Critical Hiring Mistake #5 – How Thorough Is TOO Thorough?


So the last critical mistake, #5, if you’re making it, that can really sabotage your growth efforts with your team and in your hiring? It’s something I really want you to think hard about. And that is, “How thorough is too thorough?”

Now, what am I talking about? What I’m talking about is this:

When you list out the day-to-day responsibilities of a particular role, are you hitting all of the high notes along with a few of the additional responsibilities or a few suggestions on how the role may evolve over time?
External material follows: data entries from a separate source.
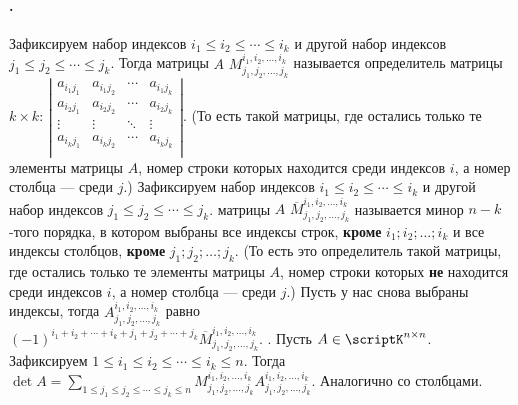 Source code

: \documentclass{article}
\begin{document}
    \paragraph{.}
    \begin{itemize}
        \dfn Зафиксируем набор индексов $i_1\leqslant i_2\leqslant\cdots\leqslant i_k$ и другой набор индексов $j_1\leqslant j_2\leqslant\cdots\leqslant j_k$. Тогда  матрицы $A$ $M_{j_1,j_2,\ldots,j_k}^{i_1,i_2,\ldots,i_k}$ называется определитель матрицы $k\times k$: $\left|\begin{matrix}
            a_{i_1j_1} & a_{i_1j_2} & \cdots & a_{i_1j_k}\\
            a_{i_2j_1} & a_{i_2j_2} & \cdots & a_{i_2j_k}\\
            \vdots & \vdots & \ddots & \vdots\\
            a_{i_kj_1} & a_{i_kj_2} & \cdots & a_{i_kj_k}\\
        \end{matrix}\right|$. (То есть такой матрицы, где остались только те элементы матрицы $A$, номер строки которых находится среди индексов $i$, а номер столбца --- среди $j$.)
        \dfn Зафиксируем набор индексов $i_1\leqslant i_2\leqslant\cdots\leqslant i_k$ и другой набор индексов $j_1\leqslant j_2\leqslant\cdots\leqslant j_k$.  матрицы $A$ $\overline M_{j_1,j_2,\ldots,j_k}^{i_1,i_2,\ldots,i_k}$ называется минор $n-k$-того порядка, в котором выбраны все индексы строк, \textbf{кроме} $i_1;i_2;\ldots;i_k$ и все индексы столбцов, \textbf{кроме} $j_1;j_2;\ldots;j_k$. (То есть это определитель такой матрицы, где остались только те элементы матрицы $A$, номер строки которых \textbf{не} находится среди индексов $i$, а номер столбца --- среди $j$.)
        \dfn Пусть у нас снова выбраны индексы, тогда  $A_{j_1,j_2,\ldots,j_k}^{i_1,i_2,\ldots,i_k}$ равно\\$(-1)^{i_1+i_2+\cdots+i_k+j_1+j_2+\cdots+j_k}\overline M_{j_1,j_2,\ldots,j_k}^{i_1,i_2,\ldots,i_k}$.
        \thm {}. Пусть $A\in\scriptK^{n\times n}$. Зафиксируем $1\leqslant i_1\leqslant i_2\leqslant\cdots\leqslant i_k\leqslant n$. Тогда $\det A=\sum\limits_{1\leqslant j_1\leqslant j_2\leqslant\cdots\leqslant j_k\leqslant n}M_{j_1,j_2,\ldots,j_k}^{i_1,i_2,\ldots,i_k}A_{j_1,j_2,\ldots,j_k}^{i_1,i_2,\ldots,i_k}$. Аналогично со столбцами.
        \begin{Proof}

\end{Proof}
\end{itemize}
\end{document}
Or do you have a laundry list as long as your arm about every possible thing that person could be doing in this role?

And I understand again where this comes from, because a lot of us got to these leadership positions because of our attention to detail. And that attention to detail can lead us to being perfectionists, and letting that inner perfectionist sort of take command, which ends up giving us this long bullet-point list of every possible thing that person could possibly be doing.

Not only do they need to be an individual contributor … but they might need to make some phone calls … and they probably will have some management responsibilities … and they need to be a leader … and they might have to mentor some people … but they might also have to learn from some people.
They could have to attend some workshops on occasion … and maybe on Fridays every once in a while they’ll have to get lunch … and there’ll be a meeting on Thursdays to decide what they’re going to have for lunch on Fridays …

I’m using some ridiculous examples, but you’ve seen these job ads.

You’ve seen these materials that lay out every-second-of-every-day, and what that ends up doing is overwhelming your potential ideal candidate.

Once again, just like listing too many skills and too many “Must-haves.” Being overly thorough in the interest of being thorough can be a huge detriment to what you’re trying to get across, to that message that you’re trying to convey to the ideal candidate.

So think about how you can describe — in an engaging and inviting way — the real nature and the overall sense of just what the role entails, without overwhelming and disengaging with your ideal candidate.